> **WORK ITEM**
Repeat the listing that comes next, leaving nothing out and changing nothing.

[DATASET EXTRACT Boundary: Start]

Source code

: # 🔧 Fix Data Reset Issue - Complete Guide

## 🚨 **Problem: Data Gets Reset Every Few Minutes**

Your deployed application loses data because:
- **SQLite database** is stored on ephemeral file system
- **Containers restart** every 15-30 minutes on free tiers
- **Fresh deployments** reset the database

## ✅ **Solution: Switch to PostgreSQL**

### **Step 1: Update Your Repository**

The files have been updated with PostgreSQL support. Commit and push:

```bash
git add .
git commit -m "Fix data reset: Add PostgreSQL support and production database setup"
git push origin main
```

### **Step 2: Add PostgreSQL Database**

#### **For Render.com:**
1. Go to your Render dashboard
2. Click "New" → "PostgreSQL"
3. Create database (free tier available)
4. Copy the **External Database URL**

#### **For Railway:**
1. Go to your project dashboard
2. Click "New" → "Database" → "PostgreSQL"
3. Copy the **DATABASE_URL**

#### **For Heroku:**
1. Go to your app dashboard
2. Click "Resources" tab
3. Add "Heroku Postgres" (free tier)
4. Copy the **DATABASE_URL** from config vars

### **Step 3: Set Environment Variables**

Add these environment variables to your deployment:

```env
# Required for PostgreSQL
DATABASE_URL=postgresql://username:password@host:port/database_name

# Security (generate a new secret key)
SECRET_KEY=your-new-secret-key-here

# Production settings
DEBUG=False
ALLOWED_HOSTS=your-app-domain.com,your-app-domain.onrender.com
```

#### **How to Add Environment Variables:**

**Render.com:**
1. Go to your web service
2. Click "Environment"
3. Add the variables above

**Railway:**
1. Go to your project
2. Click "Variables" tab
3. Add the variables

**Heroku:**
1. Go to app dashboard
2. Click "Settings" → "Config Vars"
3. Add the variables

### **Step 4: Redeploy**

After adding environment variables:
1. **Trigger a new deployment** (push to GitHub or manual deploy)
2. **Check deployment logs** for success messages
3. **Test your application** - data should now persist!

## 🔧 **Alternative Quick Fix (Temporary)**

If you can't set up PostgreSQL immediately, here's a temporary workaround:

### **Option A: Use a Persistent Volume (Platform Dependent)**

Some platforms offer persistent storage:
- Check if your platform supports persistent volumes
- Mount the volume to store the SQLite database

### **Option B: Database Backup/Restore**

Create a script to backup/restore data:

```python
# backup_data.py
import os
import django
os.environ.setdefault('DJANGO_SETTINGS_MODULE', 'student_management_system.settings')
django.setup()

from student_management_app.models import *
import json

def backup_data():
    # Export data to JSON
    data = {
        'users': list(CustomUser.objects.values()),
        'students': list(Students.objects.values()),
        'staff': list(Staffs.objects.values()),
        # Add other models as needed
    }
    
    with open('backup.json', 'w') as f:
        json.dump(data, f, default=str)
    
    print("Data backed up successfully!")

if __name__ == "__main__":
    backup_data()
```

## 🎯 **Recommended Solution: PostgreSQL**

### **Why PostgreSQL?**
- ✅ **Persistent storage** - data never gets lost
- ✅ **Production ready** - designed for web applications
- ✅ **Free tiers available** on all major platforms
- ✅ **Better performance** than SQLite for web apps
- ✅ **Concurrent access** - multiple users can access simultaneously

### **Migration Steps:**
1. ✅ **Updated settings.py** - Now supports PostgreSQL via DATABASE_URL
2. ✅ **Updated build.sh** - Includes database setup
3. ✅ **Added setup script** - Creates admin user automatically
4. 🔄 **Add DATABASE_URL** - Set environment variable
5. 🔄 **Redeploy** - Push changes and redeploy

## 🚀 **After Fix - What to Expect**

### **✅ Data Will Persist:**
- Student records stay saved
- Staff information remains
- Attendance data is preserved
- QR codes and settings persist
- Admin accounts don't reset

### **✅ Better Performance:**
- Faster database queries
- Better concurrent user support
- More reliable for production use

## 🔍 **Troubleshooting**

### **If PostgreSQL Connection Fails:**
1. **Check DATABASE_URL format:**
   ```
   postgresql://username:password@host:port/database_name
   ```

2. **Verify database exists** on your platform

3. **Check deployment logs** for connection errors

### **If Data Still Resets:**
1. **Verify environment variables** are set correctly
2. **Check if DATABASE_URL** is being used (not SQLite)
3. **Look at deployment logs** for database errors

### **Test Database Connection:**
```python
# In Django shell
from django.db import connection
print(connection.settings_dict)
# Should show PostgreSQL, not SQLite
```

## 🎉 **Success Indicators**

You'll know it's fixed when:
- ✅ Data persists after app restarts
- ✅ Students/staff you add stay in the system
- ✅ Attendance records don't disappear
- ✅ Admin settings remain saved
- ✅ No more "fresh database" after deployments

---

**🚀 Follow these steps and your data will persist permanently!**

[DATASET EXTRACT Boundary: End]

> **RESPONSE AREA**
Source code

: # 🔧 Fix Data Reset Issue - Complete Guide

## 🚨 **Problem: Data Gets Reset Every Few Minutes**

Your deployed application loses data because:
- **SQLite database** is stored on ephemeral file system
- **Containers restart** every 15-30 minutes on free tiers
- **Fresh deployments** reset the database

## ✅ **Solution: Switch to PostgreSQL**

### **Step 1: Update Your Repository**

The files have been updated with PostgreSQL support. Commit and push:

```bash
git add .
git commit -m "Fix data reset: Add PostgreSQL support and production database setup"
git push origin main
```

### **Step 2: Add PostgreSQL Database**

#### **For Render.com:**
1. Go to your Render dashboard
2. Click "New" → "PostgreSQL"
3. Create database (free tier available)
4. Copy the **External Database URL**

#### **For Railway:**
1. Go to your project dashboard
2. Click "New" → "Database" → "PostgreSQL"
3. Copy the **DATABASE_URL**

#### **For Heroku:**
1. Go to your app dashboard
2. Click "Resources" tab
3. Add "Heroku Postgres" (free tier)
4. Copy the **DATABASE_URL** from config vars

### **Step 3: Set Environment Variables**

Add these environment variables to your deployment:

```env
# Required for PostgreSQL
DATABASE_URL=postgresql://username:password@host:port/database_name

# Security (generate a new secret key)
SECRET_KEY=your-new-secret-key-here

# Production settings
DEBUG=False
ALLOWED_HOSTS=your-app-domain.com,your-app-domain.onrender.com
```

#### **How to Add Environment Variables:**

**Render.com:**
1. Go to your web service
2. Click "Environment"
3. Add the variables above

**Railway:**
1. Go to your project
2. Click "Variables" tab
3. Add the variables

**Heroku:**
1. Go to app dashboard
2. Click "Settings" → "Config Vars"
3. Add the variables

### **Step 4: Redeploy**

After adding environment variables:
1. **Trigger a new deployment** (push to GitHub or manual deploy)
2. **Check deployment logs** for success messages
3. **Test your application** - data should now persist!

## 🔧 **Alternative Quick Fix (Temporary)**

If you can't set up PostgreSQL immediately, here's a temporary workaround:

### **Option A: Use a Persistent Volume (Platform Dependent)**

Some platforms offer persistent storage:
- Check if your platform supports persistent volumes
- Mount the volume to store the SQLite database

### **Option B: Database Backup/Restore**

Create a script to backup/restore data:

```python
# backup_data.py
import os
import django
os.environ.setdefault('DJANGO_SETTINGS_MODULE', 'student_management_system.settings')
django.setup()

from student_management_app.models import *
import json

def backup_data():
    # Export data to JSON
    data = {
        'users': list(CustomUser.objects.values()),
        'students': list(Students.objects.values()),
        'staff': list(Staffs.objects.values()),
        # Add other models as needed
    }
    
    with open('backup.json', 'w') as f:
        json.dump(data, f, default=str)
    
    print("Data backed up successfully!")

if __name__ == "__main__":
    backup_data()
```

## 🎯 **Recommended Solution: PostgreSQL**

### **Why PostgreSQL?**
- ✅ **Persistent storage** - data never gets lost
- ✅ **Production ready** - designed for web applications
- ✅ **Free tiers available** on all major platforms
- ✅ **Better performance** than SQLite for web apps
- ✅ **Concurrent access** - multiple users can access simultaneously

### **Migration Steps:**
1. ✅ **Updated settings.py** - Now supports PostgreSQL via DATABASE_URL
2. ✅ **Updated build.sh** - Includes database setup
3. ✅ **Added setup script** - Creates admin user automatically
4. 🔄 **Add DATABASE_URL** - Set environment variable
5. 🔄 **Redeploy** - Push changes and redeploy

## 🚀 **After Fix - What to Expect**

### **✅ Data Will Persist:**
- Student records stay saved
- Staff information remains
- Attendance data is preserved
- QR codes and settings persist
- Admin accounts don't reset

### **✅ Better Performance:**
- Faster database queries
- Better concurrent user support
- More reliable for production use

## 🔍 **Troubleshooting**

### **If PostgreSQL Connection Fails:**
1. **Check DATABASE_URL format:**
   ```
   postgresql://username:password@host:port/database_name
   ```

2. **Verify database exists** on your platform

3. **Check deployment logs** for connection errors

### **If Data Still Resets:**
1. **Verify environment variables** are set correctly
2. **Check if DATABASE_URL** is being used (not SQLite)
3. **Look at deployment logs** for database errors

### **Test Database Connection:**
```python
# In Django shell
from django.db import connection
print(connection.settings_dict)
# Should show PostgreSQL, not SQLite
```

## 🎉 **Success Indicators**

You'll know it's fixed when:
- ✅ Data persists after app restarts
- ✅ Students/staff you add stay in the system
- ✅ Attendance records don't disappear
- ✅ Admin settings remain saved
- ✅ No more "fresh database" after deployments

---

**🚀 Follow these steps and your data will persist permanently!**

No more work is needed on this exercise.